▸ Pictures paired with source code
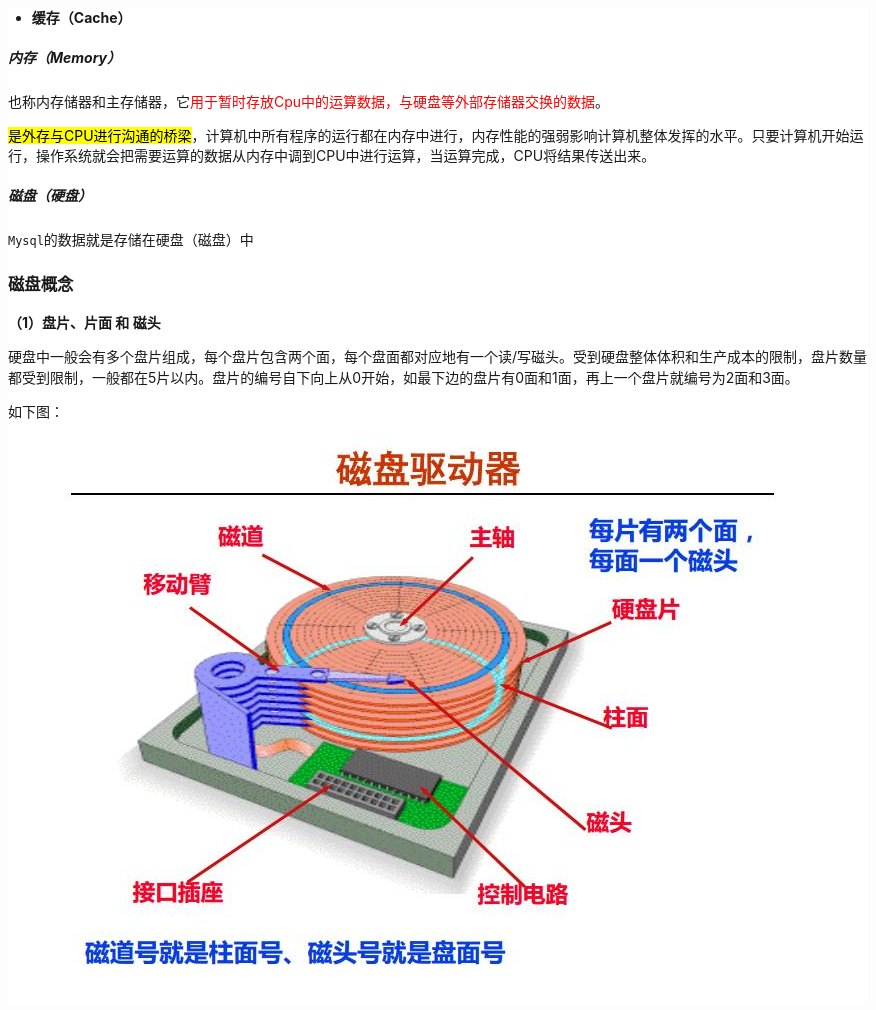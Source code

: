 * **缓存（Cache）**

##### 内存（Memory）

也称内存储器和主存储器，它<font color='red'>用于暂时存放Cpu中的运算数据，与硬盘等外部存储器交换的数据</font>。

<font style="color:#000;background-color:#ff0">是外存与CPU进行沟通的桥梁</font>，计算机中所有程序的运行都在内存中进行，内存性能的强弱影响计算机整体发挥的水平。只要计算机开始运行，操作系统就会把需要运算的数据从内存中调到CPU中进行运算，当运算完成，CPU将结果传送出来。

##### 磁盘（硬盘）

`Mysql`的数据就是存储在硬盘（磁盘）中

### 磁盘概念

**（1）盘片、片面 和 磁头**

硬盘中一般会有多个盘片组成，每个盘片包含两个面，每个盘面都对应地有一个读/写磁头。受到硬盘整体体积和生产成本的限制，盘片数量都受到限制，一般都在5片以内。盘片的编号自下向上从0开始，如最下边的盘片有0面和1面，再上一个盘片就编号为2面和3面。

如下图：

![img](随堂笔记/clipboard.png)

▸ TRY IT
Reproduce the data verbatim. Do not carry any picture into the copy.

▸ THE COMPLETED TASK
Source code

: * **缓存（Cache）**

##### 内存（Memory）

也称内存储器和主存储器，它<font color='red'>用于暂时存放Cpu中的运算数据，与硬盘等外部存储器交换的数据</font>。

<font style="color:#000;background-color:#ff0">是外存与CPU进行沟通的桥梁</font>，计算机中所有程序的运行都在内存中进行，内存性能的强弱影响计算机整体发挥的水平。只要计算机开始运行，操作系统就会把需要运算的数据从内存中调到CPU中进行运算，当运算完成，CPU将结果传送出来。

##### 磁盘（硬盘）

`Mysql`的数据就是存储在硬盘（磁盘）中

### 磁盘概念

**（1）盘片、片面 和 磁头**

硬盘中一般会有多个盘片组成，每个盘片包含两个面，每个盘面都对应地有一个读/写磁头。受到硬盘整体体积和生产成本的限制，盘片数量都受到限制，一般都在5片以内。盘片的编号自下向上从0开始，如最下边的盘片有0面和1面，再上一个盘片就编号为2面和3面。

如下图：

![img](随堂笔记/clipboard.png)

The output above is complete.